The chargers are being supplied by Pune based ADOR. Liked the charger, as it did not give us any problems during the few hours that we spent around it. To add to that, the electricity situation in Gujarat is quite good. Having said that, Chargezone is experimenting with solar-storage solutions for charging. They are buying electricity at an average of Rs. 7.5 per unit from the GSEB – and retailing it at Rs. 18 plus 18% GST. Would be interesting to see if having your own generation and storage justifies the RoI math.
The real cost advantage of EVs is evident when you use the car for drive between cities. Remains to be seen how comfortable the charging experience will end up being. Spoke to Gaurav about establishing a network of CPOs, which hopefully can mandate a single RFID device for all networks. ChargeZone already has a tie up with Fortum for interchangeability. Instead of waiting for the government to come up with a CPO policy, it is best that the operators themselves come up with a cooperative kind of structure, which does the interconnections between CPOs. PII can volunteer to help.
The same glitch of choosing the wrong Tigor happened at Karjan. We restarted charging and reached 96 percent after having paused at 85%.
It was 1900 hours by the time we left Karjan. Took the Vadodara bypass and then the expressway to Ahmedabad. We drove at speeds of between 80-90 kmph on the expressway. The expressway reminded me of the NICE road in Bangalore, where you have to overtake through the leftmost lane quite often. Both are 4 lane roads, with one tarred shoulder lane. We found some hitchhikers waiting on the sides – which actually made the leftside overtaking manoeuvres quite dangerous.

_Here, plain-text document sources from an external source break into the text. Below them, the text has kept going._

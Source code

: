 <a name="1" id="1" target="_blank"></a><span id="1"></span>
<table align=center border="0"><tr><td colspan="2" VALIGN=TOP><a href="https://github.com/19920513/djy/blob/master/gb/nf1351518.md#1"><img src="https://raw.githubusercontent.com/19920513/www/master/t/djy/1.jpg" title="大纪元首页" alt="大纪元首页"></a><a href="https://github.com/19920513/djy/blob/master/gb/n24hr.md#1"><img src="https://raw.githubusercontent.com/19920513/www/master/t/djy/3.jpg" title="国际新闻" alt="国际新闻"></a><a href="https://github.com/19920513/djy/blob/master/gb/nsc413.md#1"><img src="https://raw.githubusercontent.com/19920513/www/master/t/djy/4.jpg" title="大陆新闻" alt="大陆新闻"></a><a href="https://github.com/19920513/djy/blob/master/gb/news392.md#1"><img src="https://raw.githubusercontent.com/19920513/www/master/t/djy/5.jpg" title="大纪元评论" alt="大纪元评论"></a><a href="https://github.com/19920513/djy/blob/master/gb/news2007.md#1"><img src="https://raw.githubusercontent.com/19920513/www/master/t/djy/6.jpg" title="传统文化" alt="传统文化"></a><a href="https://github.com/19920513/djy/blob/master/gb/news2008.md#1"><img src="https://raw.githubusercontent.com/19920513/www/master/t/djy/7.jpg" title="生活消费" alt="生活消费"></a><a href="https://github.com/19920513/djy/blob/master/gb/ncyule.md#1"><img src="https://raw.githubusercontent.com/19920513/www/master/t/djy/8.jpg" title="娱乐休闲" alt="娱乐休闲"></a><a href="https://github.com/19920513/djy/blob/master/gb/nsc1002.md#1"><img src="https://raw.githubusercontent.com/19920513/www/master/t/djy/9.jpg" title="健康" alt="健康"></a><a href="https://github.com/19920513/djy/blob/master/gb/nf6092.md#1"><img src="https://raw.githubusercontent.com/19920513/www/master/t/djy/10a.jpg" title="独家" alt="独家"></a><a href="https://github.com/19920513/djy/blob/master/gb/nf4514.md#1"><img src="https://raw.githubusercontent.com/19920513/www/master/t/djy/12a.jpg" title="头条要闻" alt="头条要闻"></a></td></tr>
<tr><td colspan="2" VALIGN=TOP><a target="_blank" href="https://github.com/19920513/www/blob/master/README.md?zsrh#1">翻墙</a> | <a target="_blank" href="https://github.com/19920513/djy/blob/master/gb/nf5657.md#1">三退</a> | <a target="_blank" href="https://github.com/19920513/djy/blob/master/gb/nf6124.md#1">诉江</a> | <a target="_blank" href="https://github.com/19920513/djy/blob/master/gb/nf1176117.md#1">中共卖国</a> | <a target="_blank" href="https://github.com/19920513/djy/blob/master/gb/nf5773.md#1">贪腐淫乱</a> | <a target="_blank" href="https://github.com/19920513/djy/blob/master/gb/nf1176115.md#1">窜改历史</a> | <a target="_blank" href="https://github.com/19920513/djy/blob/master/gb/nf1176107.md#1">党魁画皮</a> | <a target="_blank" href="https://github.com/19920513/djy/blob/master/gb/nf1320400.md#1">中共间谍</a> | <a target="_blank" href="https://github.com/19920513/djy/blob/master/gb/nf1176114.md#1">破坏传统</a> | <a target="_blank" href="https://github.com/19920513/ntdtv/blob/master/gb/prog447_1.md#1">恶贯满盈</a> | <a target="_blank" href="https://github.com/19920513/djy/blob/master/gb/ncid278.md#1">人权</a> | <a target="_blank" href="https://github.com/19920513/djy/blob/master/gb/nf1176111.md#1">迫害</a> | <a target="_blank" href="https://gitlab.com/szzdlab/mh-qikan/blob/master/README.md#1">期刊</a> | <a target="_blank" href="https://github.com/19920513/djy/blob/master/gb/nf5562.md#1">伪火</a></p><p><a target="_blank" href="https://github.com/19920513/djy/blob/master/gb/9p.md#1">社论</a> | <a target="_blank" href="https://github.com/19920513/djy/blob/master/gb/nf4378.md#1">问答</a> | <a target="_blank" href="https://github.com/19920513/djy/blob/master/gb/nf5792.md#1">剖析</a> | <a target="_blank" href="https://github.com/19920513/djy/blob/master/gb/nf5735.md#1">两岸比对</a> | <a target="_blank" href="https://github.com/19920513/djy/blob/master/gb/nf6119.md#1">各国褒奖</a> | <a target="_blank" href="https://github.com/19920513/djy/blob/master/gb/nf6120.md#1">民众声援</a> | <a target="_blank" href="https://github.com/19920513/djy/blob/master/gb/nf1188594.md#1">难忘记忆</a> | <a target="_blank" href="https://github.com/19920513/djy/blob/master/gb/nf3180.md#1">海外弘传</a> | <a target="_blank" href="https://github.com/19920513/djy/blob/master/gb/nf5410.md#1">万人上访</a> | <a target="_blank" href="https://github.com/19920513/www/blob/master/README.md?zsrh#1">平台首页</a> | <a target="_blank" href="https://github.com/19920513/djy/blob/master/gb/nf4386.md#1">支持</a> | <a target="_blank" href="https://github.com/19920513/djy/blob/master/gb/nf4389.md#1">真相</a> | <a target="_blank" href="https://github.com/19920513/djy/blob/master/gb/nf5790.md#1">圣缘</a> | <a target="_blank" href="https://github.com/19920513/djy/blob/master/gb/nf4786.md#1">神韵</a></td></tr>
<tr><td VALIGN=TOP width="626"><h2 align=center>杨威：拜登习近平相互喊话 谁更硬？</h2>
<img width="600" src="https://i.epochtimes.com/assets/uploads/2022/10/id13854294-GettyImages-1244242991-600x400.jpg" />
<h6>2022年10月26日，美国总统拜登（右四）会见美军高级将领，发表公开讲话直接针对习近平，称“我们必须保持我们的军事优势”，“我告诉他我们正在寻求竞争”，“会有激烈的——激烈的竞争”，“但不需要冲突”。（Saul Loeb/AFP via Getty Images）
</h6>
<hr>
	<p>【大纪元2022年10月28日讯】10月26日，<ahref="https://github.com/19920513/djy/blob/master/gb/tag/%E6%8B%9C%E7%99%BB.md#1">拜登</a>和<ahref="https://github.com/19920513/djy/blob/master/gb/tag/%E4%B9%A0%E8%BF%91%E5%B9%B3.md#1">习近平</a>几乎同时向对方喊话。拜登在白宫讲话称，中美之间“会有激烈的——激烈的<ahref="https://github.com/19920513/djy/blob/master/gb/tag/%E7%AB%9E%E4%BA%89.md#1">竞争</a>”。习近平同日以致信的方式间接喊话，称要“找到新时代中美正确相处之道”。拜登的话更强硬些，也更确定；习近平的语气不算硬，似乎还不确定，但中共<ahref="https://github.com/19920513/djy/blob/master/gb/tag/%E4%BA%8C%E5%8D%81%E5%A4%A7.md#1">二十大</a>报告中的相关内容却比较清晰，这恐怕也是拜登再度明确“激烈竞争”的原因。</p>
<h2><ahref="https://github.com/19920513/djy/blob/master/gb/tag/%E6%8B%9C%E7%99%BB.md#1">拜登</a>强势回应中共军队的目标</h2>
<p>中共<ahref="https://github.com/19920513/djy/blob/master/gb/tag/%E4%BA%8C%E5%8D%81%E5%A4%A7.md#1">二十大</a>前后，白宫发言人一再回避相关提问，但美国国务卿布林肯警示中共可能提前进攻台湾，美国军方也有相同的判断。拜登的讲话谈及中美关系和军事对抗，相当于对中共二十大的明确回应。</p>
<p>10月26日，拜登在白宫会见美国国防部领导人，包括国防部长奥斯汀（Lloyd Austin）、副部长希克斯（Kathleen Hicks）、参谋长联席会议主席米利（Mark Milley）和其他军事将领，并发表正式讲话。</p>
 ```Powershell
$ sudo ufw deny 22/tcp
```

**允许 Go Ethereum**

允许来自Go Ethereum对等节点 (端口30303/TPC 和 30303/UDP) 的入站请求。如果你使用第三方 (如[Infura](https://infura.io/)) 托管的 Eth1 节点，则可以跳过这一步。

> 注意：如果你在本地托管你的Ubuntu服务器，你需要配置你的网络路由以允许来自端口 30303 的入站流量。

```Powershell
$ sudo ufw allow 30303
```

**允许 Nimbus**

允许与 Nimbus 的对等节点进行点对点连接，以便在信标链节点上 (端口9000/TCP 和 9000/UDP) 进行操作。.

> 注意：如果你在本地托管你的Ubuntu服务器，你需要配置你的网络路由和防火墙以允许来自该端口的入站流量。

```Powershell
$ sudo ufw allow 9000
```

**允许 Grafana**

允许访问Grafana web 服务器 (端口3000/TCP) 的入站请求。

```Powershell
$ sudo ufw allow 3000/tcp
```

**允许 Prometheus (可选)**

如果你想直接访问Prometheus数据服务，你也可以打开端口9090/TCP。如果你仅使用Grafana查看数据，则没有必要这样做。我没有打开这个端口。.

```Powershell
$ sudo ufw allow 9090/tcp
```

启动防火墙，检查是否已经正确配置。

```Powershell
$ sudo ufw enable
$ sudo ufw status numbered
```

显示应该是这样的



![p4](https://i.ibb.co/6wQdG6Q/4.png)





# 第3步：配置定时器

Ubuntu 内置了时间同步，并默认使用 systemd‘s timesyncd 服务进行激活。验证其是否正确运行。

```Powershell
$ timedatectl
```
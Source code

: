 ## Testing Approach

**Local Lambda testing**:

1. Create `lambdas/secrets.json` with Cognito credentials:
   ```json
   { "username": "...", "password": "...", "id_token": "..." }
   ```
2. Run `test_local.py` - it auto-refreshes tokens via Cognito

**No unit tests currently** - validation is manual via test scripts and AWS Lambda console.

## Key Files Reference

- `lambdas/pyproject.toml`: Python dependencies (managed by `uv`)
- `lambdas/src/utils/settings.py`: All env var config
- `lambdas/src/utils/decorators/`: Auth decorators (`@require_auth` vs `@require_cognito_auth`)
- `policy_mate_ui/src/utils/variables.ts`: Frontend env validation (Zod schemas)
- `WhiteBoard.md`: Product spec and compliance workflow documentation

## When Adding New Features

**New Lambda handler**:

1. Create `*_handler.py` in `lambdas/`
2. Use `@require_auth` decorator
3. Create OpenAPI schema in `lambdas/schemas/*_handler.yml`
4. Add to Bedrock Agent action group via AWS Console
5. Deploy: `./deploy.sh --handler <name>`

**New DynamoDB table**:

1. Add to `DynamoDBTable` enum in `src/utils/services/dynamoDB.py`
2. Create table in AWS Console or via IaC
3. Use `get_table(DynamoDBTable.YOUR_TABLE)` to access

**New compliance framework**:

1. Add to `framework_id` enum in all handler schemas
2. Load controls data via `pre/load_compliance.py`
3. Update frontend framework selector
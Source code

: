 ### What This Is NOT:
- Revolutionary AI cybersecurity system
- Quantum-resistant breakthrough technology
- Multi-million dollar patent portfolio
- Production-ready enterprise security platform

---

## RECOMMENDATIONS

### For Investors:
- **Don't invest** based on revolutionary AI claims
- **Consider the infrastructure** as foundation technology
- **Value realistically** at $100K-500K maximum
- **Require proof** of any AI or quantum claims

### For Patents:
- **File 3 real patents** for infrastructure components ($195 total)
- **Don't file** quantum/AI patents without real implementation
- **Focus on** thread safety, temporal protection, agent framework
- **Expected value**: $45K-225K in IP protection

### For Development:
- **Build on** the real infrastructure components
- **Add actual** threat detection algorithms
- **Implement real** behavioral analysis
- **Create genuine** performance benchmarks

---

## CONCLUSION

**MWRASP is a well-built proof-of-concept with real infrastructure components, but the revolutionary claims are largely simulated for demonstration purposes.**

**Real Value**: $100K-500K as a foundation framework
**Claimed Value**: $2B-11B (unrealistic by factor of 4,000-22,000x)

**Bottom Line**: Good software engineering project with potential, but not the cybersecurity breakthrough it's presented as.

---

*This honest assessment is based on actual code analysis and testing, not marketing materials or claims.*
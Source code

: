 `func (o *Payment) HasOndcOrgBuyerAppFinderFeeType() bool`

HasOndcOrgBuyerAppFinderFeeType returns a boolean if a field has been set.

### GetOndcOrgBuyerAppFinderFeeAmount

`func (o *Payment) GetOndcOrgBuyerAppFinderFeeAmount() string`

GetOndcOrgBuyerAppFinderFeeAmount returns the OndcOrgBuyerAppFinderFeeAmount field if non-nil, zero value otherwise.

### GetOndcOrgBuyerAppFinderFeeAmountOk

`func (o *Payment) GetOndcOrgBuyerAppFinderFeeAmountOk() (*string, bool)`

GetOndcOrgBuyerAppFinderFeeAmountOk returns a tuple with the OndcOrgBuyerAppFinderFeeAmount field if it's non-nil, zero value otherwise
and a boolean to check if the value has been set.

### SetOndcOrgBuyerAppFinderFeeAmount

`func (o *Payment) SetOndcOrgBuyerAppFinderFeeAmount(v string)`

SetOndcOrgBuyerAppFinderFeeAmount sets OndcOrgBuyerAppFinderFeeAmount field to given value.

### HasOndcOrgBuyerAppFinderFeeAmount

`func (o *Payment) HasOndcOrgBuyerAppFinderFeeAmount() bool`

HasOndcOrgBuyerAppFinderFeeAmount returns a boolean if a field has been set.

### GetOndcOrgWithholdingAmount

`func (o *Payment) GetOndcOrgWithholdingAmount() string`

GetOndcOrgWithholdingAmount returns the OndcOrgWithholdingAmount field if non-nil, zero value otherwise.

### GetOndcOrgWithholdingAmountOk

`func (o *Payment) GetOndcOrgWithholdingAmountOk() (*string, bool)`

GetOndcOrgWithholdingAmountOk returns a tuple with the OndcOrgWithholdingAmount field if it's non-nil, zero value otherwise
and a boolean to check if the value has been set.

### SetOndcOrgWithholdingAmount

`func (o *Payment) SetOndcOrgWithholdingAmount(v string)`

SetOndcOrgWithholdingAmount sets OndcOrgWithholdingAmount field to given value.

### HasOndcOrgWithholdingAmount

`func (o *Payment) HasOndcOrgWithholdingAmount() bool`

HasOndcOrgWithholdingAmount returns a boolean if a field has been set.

We had averaged 105 wh per km through the day, which was not too bad, considering that the AC was on most of the time. We had set the car’s cabin temperature at 26 deg C – and that would have helped. Fun fact – the Tigor battery has its own chiller system. And the battery was being maintained at an even cooler 25 deg C. Would be interesting to know whether the chiller energy is being included in the wh/km figure that is shown on the tripmeter.
The wh/km inched up to 107 at expressway speeds. The relatively small increase was because we already had 400 km under our belt by the time we hit the expressway. And the average wh/km is a kind of weighted average. The past punya helped us overcome the current paap of our high speed driving. It was 2230 hrs when we hit the ring road in Ahmedabad. Like in my last entry to Ahmedabad, there was a cop waiting to make money out of outstation cars. Fortunately, the white on green number plate has got bad readability – and we were shooed through without a bribe. We went to the ChargeZone station at Vastrapur – and found the location to be convenient. We had an offer from a Tigor user to use slow charging at his place. We troubled our friend at 2300 hrs, and he happily lent us his Tigor to go back to Ginger Hotel in Vastrapur, which was going to host us for the night.
Was happy to note that Tata had a slow 15 A charger installed at the hotel. Was told that Tata Power has installed the slow guys at all Tata properties. It took us more than 20 minutes to check in. The Ginger team needs to work on reducing this; we were already dead tired by the time we had reached Ahmedabad.